**Task statement**
Filter these entries, keeping only lines that hold the word "stored".

[Data items]
· · ·

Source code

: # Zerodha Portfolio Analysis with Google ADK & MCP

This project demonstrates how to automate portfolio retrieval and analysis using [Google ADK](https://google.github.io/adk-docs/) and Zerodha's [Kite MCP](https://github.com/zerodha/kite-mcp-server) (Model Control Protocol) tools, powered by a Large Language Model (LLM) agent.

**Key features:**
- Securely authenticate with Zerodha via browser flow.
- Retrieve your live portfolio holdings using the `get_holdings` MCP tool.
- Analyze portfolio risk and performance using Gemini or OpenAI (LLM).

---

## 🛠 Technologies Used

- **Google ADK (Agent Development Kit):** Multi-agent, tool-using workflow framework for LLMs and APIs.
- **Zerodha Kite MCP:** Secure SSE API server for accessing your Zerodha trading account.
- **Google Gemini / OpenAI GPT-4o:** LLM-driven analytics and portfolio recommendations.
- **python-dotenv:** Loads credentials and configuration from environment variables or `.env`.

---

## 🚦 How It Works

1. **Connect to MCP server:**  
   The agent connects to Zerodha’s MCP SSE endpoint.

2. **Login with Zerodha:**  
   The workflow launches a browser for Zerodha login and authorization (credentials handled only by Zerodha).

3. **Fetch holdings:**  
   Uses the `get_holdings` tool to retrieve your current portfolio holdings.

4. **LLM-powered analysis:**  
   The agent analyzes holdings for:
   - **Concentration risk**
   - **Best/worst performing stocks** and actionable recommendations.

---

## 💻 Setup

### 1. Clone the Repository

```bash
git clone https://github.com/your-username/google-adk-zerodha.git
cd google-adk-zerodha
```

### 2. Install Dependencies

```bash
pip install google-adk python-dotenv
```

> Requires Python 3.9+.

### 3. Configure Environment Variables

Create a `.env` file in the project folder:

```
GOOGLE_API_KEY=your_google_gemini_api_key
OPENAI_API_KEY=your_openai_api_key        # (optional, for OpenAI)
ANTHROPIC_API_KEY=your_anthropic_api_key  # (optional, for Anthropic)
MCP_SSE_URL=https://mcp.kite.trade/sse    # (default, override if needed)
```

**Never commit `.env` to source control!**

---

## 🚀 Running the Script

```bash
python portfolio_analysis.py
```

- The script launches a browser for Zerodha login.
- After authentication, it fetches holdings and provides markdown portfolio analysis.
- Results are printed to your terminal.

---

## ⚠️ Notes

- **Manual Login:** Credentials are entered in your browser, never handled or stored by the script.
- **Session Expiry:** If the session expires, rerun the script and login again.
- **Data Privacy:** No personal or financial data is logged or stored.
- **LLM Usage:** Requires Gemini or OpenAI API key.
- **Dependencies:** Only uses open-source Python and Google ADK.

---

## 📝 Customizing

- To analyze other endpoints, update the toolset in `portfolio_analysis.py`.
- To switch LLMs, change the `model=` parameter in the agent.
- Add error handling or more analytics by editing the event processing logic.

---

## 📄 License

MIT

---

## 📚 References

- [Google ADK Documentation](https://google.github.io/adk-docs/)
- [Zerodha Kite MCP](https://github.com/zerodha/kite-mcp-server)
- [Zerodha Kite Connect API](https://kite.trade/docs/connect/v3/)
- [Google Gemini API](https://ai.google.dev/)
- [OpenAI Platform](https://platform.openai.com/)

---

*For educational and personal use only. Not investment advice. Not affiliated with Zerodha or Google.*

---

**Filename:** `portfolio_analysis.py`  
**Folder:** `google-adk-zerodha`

· · ·

**Expected answer**
- **Manual Login:** Credentials are entered in your browser, never handled or stored by the script.
- **Data Privacy:** No personal or financial data is logged or stored.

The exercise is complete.